— Your task —
Find every line below with the string "Banco" and pick it out.

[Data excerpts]

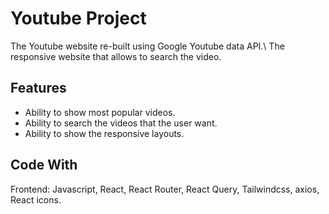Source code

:# Youtube Project

The Youtube website re-built using Google Youtube data API.\ 
The responsive website that allows to search the video. 

## Features
* Ability to show most popular videos.
* Ability to search the videos that the user want.
* Ability to show the responsive layouts. 

## Code With
Frontend: Javascript, React, React Router, React Query, Tailwindcss, axios, React icons. 
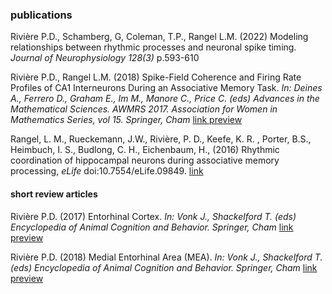 ### publications

Rivière P.D., Schamberg, G, Coleman, T.P., Rangel L.M. (2022) Modeling relationships between rhythmic processes and neuronal spike timing. _Journal of Neurophysiology 128(3)_ p.593-610

Rivière P.D., Rangel L.M. (2018) Spike-Field Coherence and Firing Rate Profiles of CA1 Interneurons During an Associative Memory Task. _In: Deines A., Ferrero D., Graham E., Im M., Manore C., Price C. (eds) Advances in the Mathematical Sciences. AWMRS 2017. Association for Women in Mathematics Series, vol 15. Springer, Cham_ [link preview](https://link.springer.com/chapter/10.1007/978-3-319-98684-5_10)

Rangel, L. M., Rueckemann, J.W., Rivière, P. D., Keefe, K. R. , Porter, B.S., Heimbuch, I. S., Budlong, C. H., Eichenbaum, H., (2016) Rhythmic coordination of hippocampal neurons during associative memory processing, _eLife_ doi:10.7554/eLife.09849. [link](https://elifesciences.org/articles/09849)

#### short review articles

Rivière P.D. (2017) Entorhinal Cortex. _In: Vonk J., Shackelford T. (eds) Encyclopedia of Animal Cognition and Behavior. Springer, Cham_ [link preview](https://link.springer.com/referenceworkentry/10.1007%2F978-3-319-47829-6_1302-1)

Rivière P.D. (2018) Medial Entorhinal Area (MEA). _In: Vonk J., Shackelford T. (eds) Encyclopedia of Animal Cognition and Behavior. Springer, Cham_ [link preview](https://link.springer.com/referenceworkentry/10.1007/978-3-319-47829-6_1253-1)
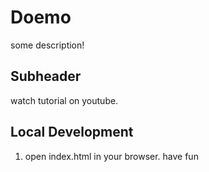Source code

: # Doemo

some description!

## Subheader

watch tutorial on youtube.

## Local Development

1. open index.html in your browser.
have fun
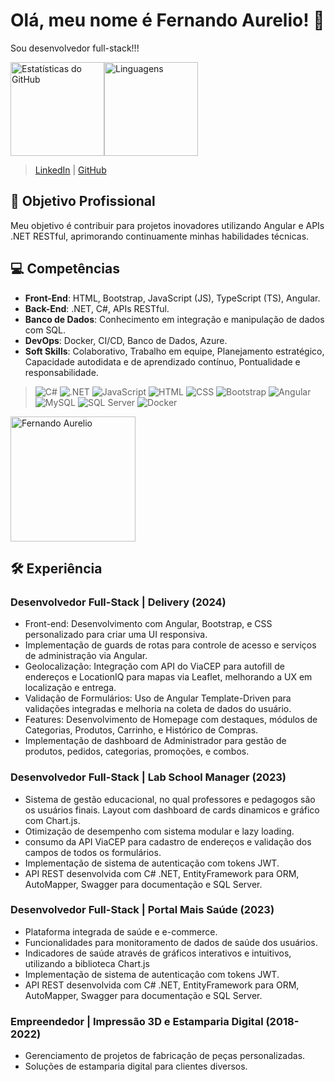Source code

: 
# Olá, meu nome é Fernando Aurelio! 👋
Sou desenvolvedor full-stack!!! 

<div align="left">
  <div style="display: flex; flex-wrap: wrap;">
    <a href="https://github.com/FeReDragon">
      <img height="150em" src="https://github-readme-stats.vercel.app/api?username=FeReDragon&show_icons=true&theme=dark&include_all_commits=true&count_private=true" alt="Estatísticas do GitHub"/>
    </a>
    <a href="https://github.com/FeReDragon">
      <img height="150em" src="https://github-readme-stats.vercel.app/api/top-langs/?username=FeReDragon&layout=compact&theme=dark" alt="Linguagens"/>
    </a>
  </div>
</div>

> [LinkedIn](www.linkedin.com/in/fernando-montanari-aurélio-a12235254) | [GitHub](https://github.com/FeReDragon)


## 🎯 Objetivo Profissional
Meu objetivo é contribuir para projetos inovadores utilizando Angular e APIs .NET RESTful, aprimorando continuamente minhas habilidades técnicas.

## 💻 Competências
- **Front-End**: HTML, Bootstrap, JavaScript (JS), TypeScript (TS), Angular.
- **Back-End**: .NET, C#, APIs RESTful.
- **Banco de Dados**: Conhecimento em integração e manipulação de dados com SQL.
- **DevOps**: Docker, CI/CD, Banco de Dados, Azure.
- **Soft Skills**: Colaborativo, Trabalho em equipe, Planejamento estratégico, Capacidade autodidata e de aprendizado contínuo, Pontualidade e responsabilidade.
>![C#](https://img.shields.io/badge/-C%23-purple?style=flat&logo=csharp&logoColor=white)
![.NET](https://img.shields.io/badge/-.NET-blueviolet?style=flat&logo=.net&logoColor=white)
![JavaScript](https://img.shields.io/badge/-JavaScript-yellow?style=flat&logo=javascript&logoColor=white)
![HTML](https://img.shields.io/badge/-HTML5-orange?style=flat&logo=html5&logoColor=white)
![CSS](https://img.shields.io/badge/-CSS3-blue?style=flat&logo=css3&logoColor=white)
![Bootstrap](https://img.shields.io/badge/-Bootstrap-purple?style=flat&logo=bootstrap&logoColor=white)
![Angular](https://img.shields.io/badge/-Angular-red?style=flat&logo=angular&logoColor=white)
![MySQL](https://img.shields.io/badge/-MySQL-blue?style=flat&logo=mysql&logoColor=white)
![SQL Server](https://img.shields.io/badge/-SQL%20Server-lightgrey?style=flat&logo=microsoft-sql-server&logoColor=white)
![Docker](https://img.shields.io/badge/-Docker-blue?style=flat&logo=docker&logoColor=white)

<img src="https://res.cloudinary.com/jerrick/image/upload/fl_progressive,q_auto,w_1024/5f98144f1e98b8001c94b531.png" width="200" height="200" alt="Fernando Aurelio"/>

## 🛠️ Experiência 

### Desenvolvedor Full-Stack | Delivery (2024)
- Front-end: Desenvolvimento com Angular, Bootstrap, e CSS personalizado para criar uma UI responsiva.
- Implementação de guards de rotas para controle de acesso e serviços de administração via Angular.
- Geolocalização: Integração com API do ViaCEP para autofill de endereços e LocationIQ para mapas via Leaflet, melhorando a UX em localização e entrega.
- Validação de Formulários: Uso de Angular Template-Driven para validações integradas e melhoria na coleta de dados do usuário.
- Features: Desenvolvimento de Homepage com destaques, módulos de Categorias, Produtos, Carrinho, e Histórico de Compras.
- Implementação de dashboard de Administrador para gestão de produtos, pedidos, categorias, promoções, e combos.

### Desenvolvedor Full-Stack | Lab School Manager (2023)
- Sistema de gestão educacional, no qual professores e pedagogos são os usuários finais. Layout com dashboard de cards dinamicos e gráfico com Chart.js.
- Otimização de desempenho com sistema modular e lazy loading.
- consumo da API ViaCEP para cadastro de endereços e validação dos campos de todos os formulários.
- Implementação de sistema de autenticação com tokens JWT.
- API REST desenvolvida com C# .NET, EntityFramework para ORM, AutoMapper, Swagger para documentação e SQL Server.

### Desenvolvedor Full-Stack  | Portal Mais Saúde (2023)
- Plataforma integrada de saúde e e-commerce.
- Funcionalidades para monitoramento de dados de saúde dos usuários.
- Indicadores de saúde através de gráficos interativos e intuitivos, utilizando a biblioteca Chart.js
- Implementação de sistema de autenticação com tokens JWT.
- API REST desenvolvida com C# .NET, EntityFramework para ORM, AutoMapper, Swagger para documentação e SQL Server.

### Empreendedor | Impressão 3D e Estamparia Digital (2018-2022)
- Gerenciamento de projetos de fabricação de peças personalizadas.
- Soluções de estamparia digital para clientes diversos.





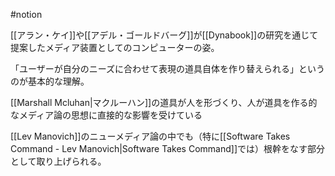 #notion 

[[アラン・ケイ]]や[[アデル・ゴールドバーグ]]が[[Dynabook]]の研究を通じて提案したメディア装置としてのコンピューターの姿。

「ユーザーが自分のニーズに合わせて表現の道具自体を作り替えられる」というのが基本的な理解。

[[Marshall Mcluhan|マクルーハン]]の道具が人を形づくり、人が道具を作る的なメディア論の思想に直接的な影響を受けている

[[Lev Manovich]]のニューメディア論の中でも（特に[[Software Takes Command - Lev Manovich|Software Takes Command]]では）根幹をなす部分として取り上げられる。

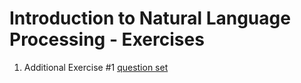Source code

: # Introduction to Natural Language Processing - Exercises

1. Additional Exercise #1 [question set](https://github.com/pratik18v/nlp_exercies/blob/master/add_ex1.txt)
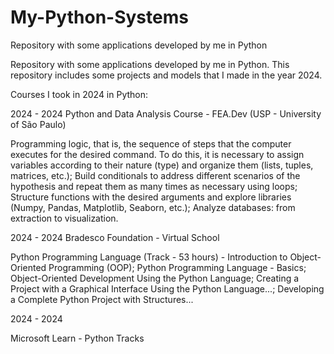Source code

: # My-Python-Systems
Repository with some applications developed by me in Python

Repository with some applications developed by me in Python. This repository includes some projects and models that I made in the year 2024.

Courses I took in 2024 in Python:

2024 - 2024
Python and Data Analysis Course - FEA.Dev (USP - University of São Paulo)

Programming logic, that is, the sequence of steps that the computer executes for the desired command. To do this, it is necessary to assign variables according to their nature (type) and organize them (lists, tuples, matrices, etc.); Build conditionals to address different scenarios of the hypothesis and repeat them as many times as necessary using loops; Structure functions with the desired arguments and explore libraries (Numpy, Pandas, Matplotlib, Seaborn, etc.); Analyze databases: from extraction to visualization.

2024 - 2024
Bradesco Foundation - Virtual School

Python Programming Language (Track - 53 hours) - Introduction to Object-Oriented Programming (OOP); Python Programming Language - Basics; Object-Oriented Development Using the Python Language; Creating a Project with a Graphical Interface Using the Python Language...; Developing a Complete Python Project with Structures...

2024 - 2024

Microsoft Learn - Python Tracks
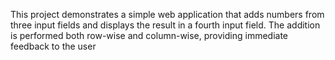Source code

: This project demonstrates a simple web application that adds numbers from three input fields and displays the result in a fourth input field. The addition is performed both row-wise and column-wise, providing immediate feedback to the user
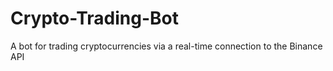 # Crypto-Trading-Bot
A bot for trading cryptocurrencies via a real-time connection to the Binance API
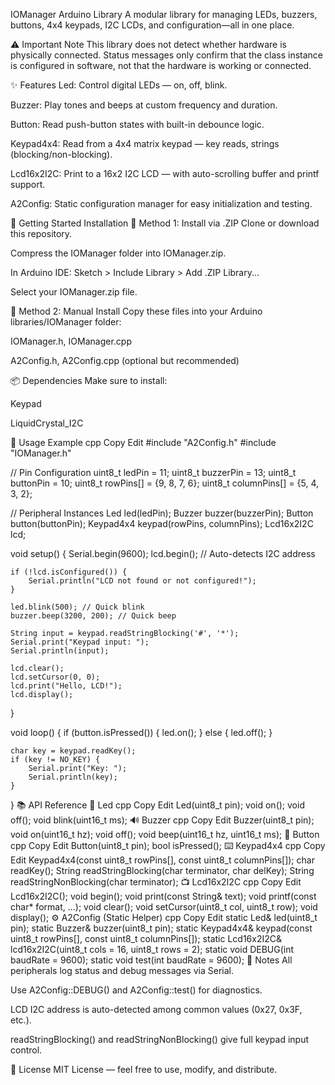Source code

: IOManager Arduino Library
A modular library for managing LEDs, buzzers, buttons, 4x4 keypads, I2C LCDs, and configuration—all in one place.

⚠️ Important Note
This library does not detect whether hardware is physically connected.
Status messages only confirm that the class instance is configured in software, not that the hardware is working or connected.

✨ Features
Led: Control digital LEDs — on, off, blink.

Buzzer: Play tones and beeps at custom frequency and duration.

Button: Read push-button states with built-in debounce logic.

Keypad4x4: Read from a 4x4 matrix keypad — key reads, strings (blocking/non-blocking).

Lcd16x2I2C: Print to a 16x2 I2C LCD — with auto-scrolling buffer and printf support.

A2Config: Static configuration manager for easy initialization and testing.

🚀 Getting Started
Installation
🔹 Method 1: Install via .ZIP
Clone or download this repository.

Compress the IOManager folder into IOManager.zip.

In Arduino IDE: Sketch > Include Library > Add .ZIP Library...

Select your IOManager.zip file.

🔹 Method 2: Manual Install
Copy these files into your Arduino libraries/IOManager folder:

IOManager.h, IOManager.cpp

A2Config.h, A2Config.cpp (optional but recommended)

📦 Dependencies
Make sure to install:

Keypad

LiquidCrystal_I2C

🔧 Usage Example
cpp
Copy
Edit
#include "A2Config.h"
#include "IOManager.h"

// Pin Configuration
uint8_t ledPin = 11;
uint8_t buzzerPin = 13;
uint8_t buttonPin = 10;
uint8_t rowPins[] = {9, 8, 7, 6};
uint8_t columnPins[] = {5, 4, 3, 2};

// Peripheral Instances
Led led(ledPin);
Buzzer buzzer(buzzerPin);
Button button(buttonPin);
Keypad4x4 keypad(rowPins, columnPins);
Lcd16x2I2C lcd;

void setup() {
    Serial.begin(9600);
    lcd.begin(); // Auto-detects I2C address

    if (!lcd.isConfigured()) {
        Serial.println("LCD not found or not configured!");
    }

    led.blink(500); // Quick blink
    buzzer.beep(3200, 200); // Quick beep

    String input = keypad.readStringBlocking('#', '*');
    Serial.print("Keypad input: ");
    Serial.println(input);

    lcd.clear();
    lcd.setCursor(0, 0);
    lcd.print("Hello, LCD!");
    lcd.display();
}

void loop() {
    if (button.isPressed()) {
        led.on();
    } else {
        led.off();
    }

    char key = keypad.readKey();
    if (key != NO_KEY) {
        Serial.print("Key: ");
        Serial.println(key);
    }
}
📚 API Reference
🔴 Led
cpp
Copy
Edit
Led(uint8_t pin);
void on();
void off();
void blink(uint16_t ms);
🔊 Buzzer
cpp
Copy
Edit
Buzzer(uint8_t pin);
void on(uint16_t hz);
void off();
void beep(uint16_t hz, uint16_t ms);
🔘 Button
cpp
Copy
Edit
Button(uint8_t pin);
bool isPressed();
⌨️ Keypad4x4
cpp
Copy
Edit
Keypad4x4(const uint8_t rowPins[], const uint8_t columnPins[]);
char readKey();
String readStringBlocking(char terminator, char delKey);
String readStringNonBlocking(char terminator);
📺 Lcd16x2I2C
cpp
Copy
Edit
Lcd16x2I2C();
void begin();
void print(const String& text);
void printf(const char* format, ...);
void clear();
void setCursor(uint8_t col, uint8_t row);
void display();
⚙️ A2Config (Static Helper)
cpp
Copy
Edit
static Led& led(uint8_t pin);
static Buzzer& buzzer(uint8_t pin);
static Keypad4x4& keypad(const uint8_t rowPins[], const uint8_t columnPins[]);
static Lcd16x2I2C& lcd16x2I2C(uint8_t cols = 16, uint8_t rows = 2);
static void DEBUG(int baudRate = 9600);
static void test(int baudRate = 9600);
🧠 Notes
All peripherals log status and debug messages via Serial.

Use A2Config::DEBUG() and A2Config::test() for diagnostics.

LCD I2C address is auto-detected among common values (0x27, 0x3F, etc.).

readStringBlocking() and readStringNonBlocking() give full keypad input control.

📄 License
MIT License — feel free to use, modify, and distribute.
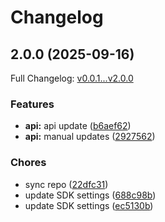 # Changelog

## 2.0.0 (2025-09-16)

Full Changelog: [v0.0.1...v2.0.0](https://github.com/channel3-ai/sdk-typescript/compare/v0.0.1...v2.0.0)

### Features

* **api:** api update ([b6aef62](https://github.com/channel3-ai/sdk-typescript/commit/b6aef62a441b11756697ceab4c5bc252f3dbe336))
* **api:** manual updates ([2927562](https://github.com/channel3-ai/sdk-typescript/commit/2927562fc383293ce0e857547388a266bc010381))


### Chores

* sync repo ([22dfc31](https://github.com/channel3-ai/sdk-typescript/commit/22dfc314c1e4a18dfc4e15d24568e6d41ec884c7))
* update SDK settings ([688c98b](https://github.com/channel3-ai/sdk-typescript/commit/688c98b9055cc4b530c88416718925551bef063b))
* update SDK settings ([ec5130b](https://github.com/channel3-ai/sdk-typescript/commit/ec5130b090392d1d9b4a9cb87d74ff44a4116e2f))
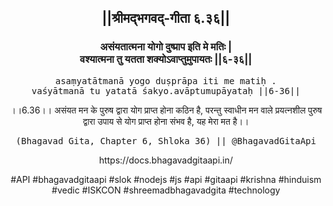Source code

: <center><h2>||श्रीमद्‍भगवद्‍-गीता ६.३६||</h2>
<h3>असंयतात्मना योगो दुष्प्राप इति मे मतिः |<br/>वश्यात्मना तु यतता शक्योऽवाप्तुमुपायतः ||६-३६||</h3>
<pre>asaṃyatātmanā yogo duṣprāpa iti me matiḥ .<br/>vaśyātmanā tu yatatā śakyo.avāptumupāyataḥ ||6-36||</pre>
<p>।।6.36।। असंयत मन के पुरुष द्वारा योग प्राप्त होना कठिन है, परन्तु स्वाधीन मन वाले प्रयत्नशील पुरुष द्वारा उपाय से योग प्राप्त होना संभव है, यह मेरा मत है।।</p>
<pre>(Bhagavad Gita, Chapter 6, Shloka 36) || @BhagavadGitaApi</pre><p>https://docs.bhagavadgitaapi.in/</p><p>#API #bhagavadgitaapi #slok #nodejs #js #api #gitaapi #krishna #hinduism #vedic #ISKCON #shreemadbhagavadgita #technology</p></center>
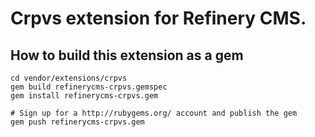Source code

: # Crpvs extension for Refinery CMS.

## How to build this extension as a gem

    cd vendor/extensions/crpvs
    gem build refinerycms-crpvs.gemspec
    gem install refinerycms-crpvs.gem

    # Sign up for a http://rubygems.org/ account and publish the gem
    gem push refinerycms-crpvs.gem
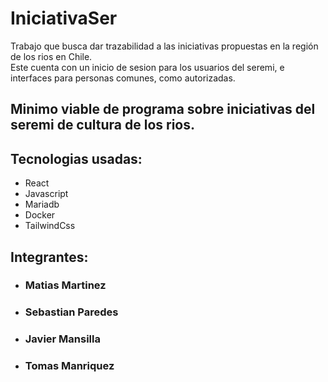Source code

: # IniciativaSer
Trabajo que busca dar trazabilidad a las iniciativas propuestas en la región de los rios en Chile.  
Este cuenta con un inicio de sesion para los usuarios del seremi, e interfaces para personas comunes, como autorizadas.
## Minimo viable de programa sobre iniciativas del seremi de cultura de los rios.  
## Tecnologias usadas:
-  React
-  Javascript
-  Mariadb
-  Docker
-  TailwindCss
## Integrantes: 
-  ### Matias Martinez 
-  ### Sebastian Paredes
-  ### Javier Mansilla
-  ### Tomas Manriquez
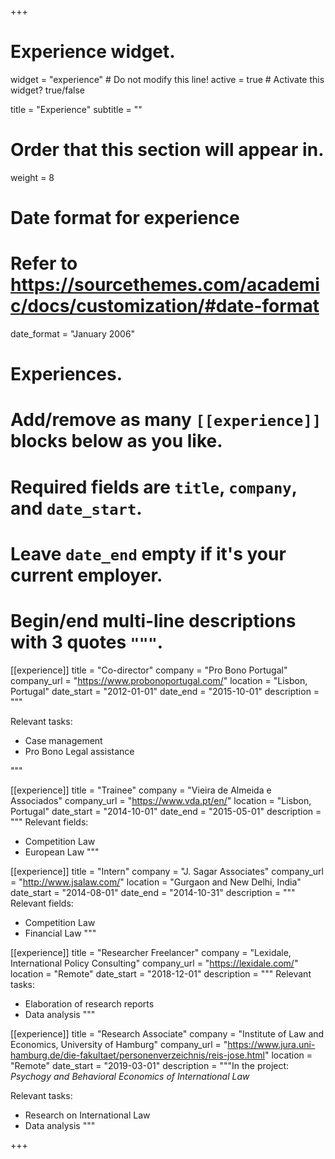 +++
# Experience widget.
widget = "experience"  # Do not modify this line!
active = true  # Activate this widget? true/false

title = "Experience"
subtitle = ""

# Order that this section will appear in.
weight = 8

# Date format for experience
#   Refer to https://sourcethemes.com/academic/docs/customization/#date-format
date_format = "January 2006"

# Experiences.
#   Add/remove as many `[[experience]]` blocks below as you like.
#   Required fields are `title`, `company`, and `date_start`.
#   Leave `date_end` empty if it's your current employer.
#   Begin/end multi-line descriptions with 3 quotes `"""`.


[[experience]]
  title = "Co-director"
  company = "Pro Bono Portugal"
  company_url = "https://www.probonoportugal.com/"
  location = "Lisbon, Portugal"
  date_start = "2012-01-01"
  date_end = "2015-10-01"
  description = """
  
  Relevant tasks:
  
  * Case management
  * Pro Bono Legal assistance
  
  """

[[experience]]
  title = "Trainee"
  company = "Vieira de Almeida e Associados"
  company_url = "https://www.vda.pt/en/"
  location = "Lisbon, Portugal"
  date_start = "2014-10-01"
  date_end = "2015-05-01"
  description = """
  Relevant fields:
  
  * Competition Law
  * European Law
  """

[[experience]]
  title = "Intern"
  company = "J. Sagar Associates"
  company_url = "http://www.jsalaw.com/"
  location = "Gurgaon and New Delhi, India"
  date_start = "2014-08-01"
  date_end = "2014-10-31"
  description = """
  Relevant fields:
  
  * Competition Law
  * Financial Law
  """
  
  [[experience]]
  title = "Researcher Freelancer" 
  company = "Lexidale, International Policy Consulting"
  company_url = "https://lexidale.com/"
  location = "Remote"
  date_start = "2018-12-01"
  description = """
  Relevant tasks:
  
  * Elaboration of research reports
  * Data analysis
  """
  
  [[experience]]
  title = "Research Associate" 
  company = "Institute of Law and Economics, University of Hamburg"
  company_url = "https://www.jura.uni-hamburg.de/die-fakultaet/personenverzeichnis/reis-jose.html"
  location = "Remote"
  date_start = "2019-03-01"
  description = """In the project: *Psychogy and Behavioral Economics of International Law*
  
  Relevant tasks:
  
  * Research on International Law
  * Data analysis
  """

+++
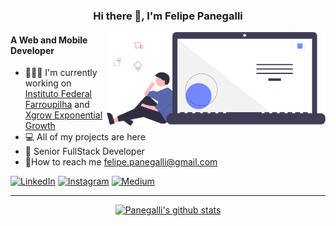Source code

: <div align="center">

### Hi there 👋, I'm Felipe Panegalli
</div>

<img align="right" src="https://raw.githubusercontent.com/felipepanegalli/felipepanegalli/main/computer.png" width="350" alt="computer"/>

#### A Web and Mobile Developer

* 👨🏻‍💻 I'm currently working on <a href="https://www.iffarroupilha.edu.br/portal?view=default">Instituto Federal
  Farroupilha</a> and <a href="#">Xgrow Exponential Growth</a>
* 💻 All of my projects are here
* 📑 Senior FullStack Developer
* 📍How to reach me <a href="mailto:felipe.panegalli@gmail.com">felipe.panegalli@gmail.com</a>

<a href="https://www.linkedin.com/in/felipe-panegalli/" target="_blank"><img src="https://img.shields.io/badge/LinkedIn-0077B5?style=for-the-badge&logo=linkedin&logoColor=white" alt="LinkedIn"></a>
<a href="https://www.instagram.com/panegalli/" target="_blank"><img alt="Instagram" src="https://img.shields.io/badge/<handle>-%23E4405F.svg?style=for-the-badge&logo=Instagram&logoColor=white"/></a>
<a href="https://felipepanegalli.medium.com/" target="_blank"><img alt="Medium" src="https://img.shields.io/badge/Medium-%23000000.svg?style=for-the-badge&logo=Medium&logoColor=white"/></a>

---

<div align="center">

[![Panegalli's github stats](https://github-readme-stats.vercel.app/api?username=felipepanegalli&theme=blue-green)](https://github.com/felipepanegalli/github-readme-stats)
</div>
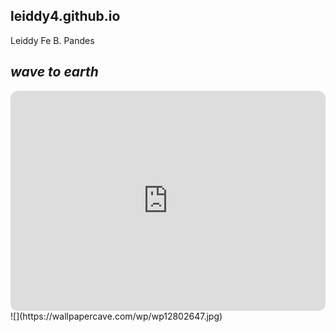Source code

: ## leiddy4.github.io 
Leiddy Fe B. Pandes

## *wave to earth*
<iframe style="border-radius:12px" src="https://open.spotify.com/embed/artist/5069JTmv5ZDyPeZaCCXiCg?utm_source=generator" width="100%" height="352" frameBorder="0" allowfullscreen="" allow="autoplay; clipboard-write; encrypted-media; fullscreen; picture-in-picture" loading="lazy"></iframe>
![](https://wallpapercave.com/wp/wp12802647.jpg)
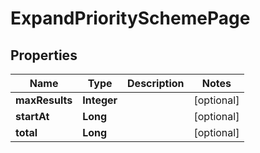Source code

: 

# ExpandPrioritySchemePage


## Properties

| Name | Type | Description | Notes |
|------------ | ------------- | ------------- | -------------|
|**maxResults** | **Integer** |  |  [optional] |
|**startAt** | **Long** |  |  [optional] |
|**total** | **Long** |  |  [optional] |



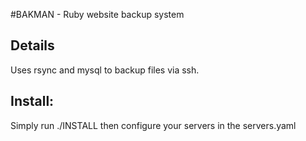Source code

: #BAKMAN - Ruby website backup system

## Details
Uses rsync and mysql to backup files via ssh. 

## Install:

Simply run ./INSTALL then configure your servers in the servers.yaml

— Solution for this task —
- **Banco de Dados**: Conhecimento em integração e manipulação de dados com SQL.
- **DevOps**: Docker, CI/CD, Banco de Dados, Azure.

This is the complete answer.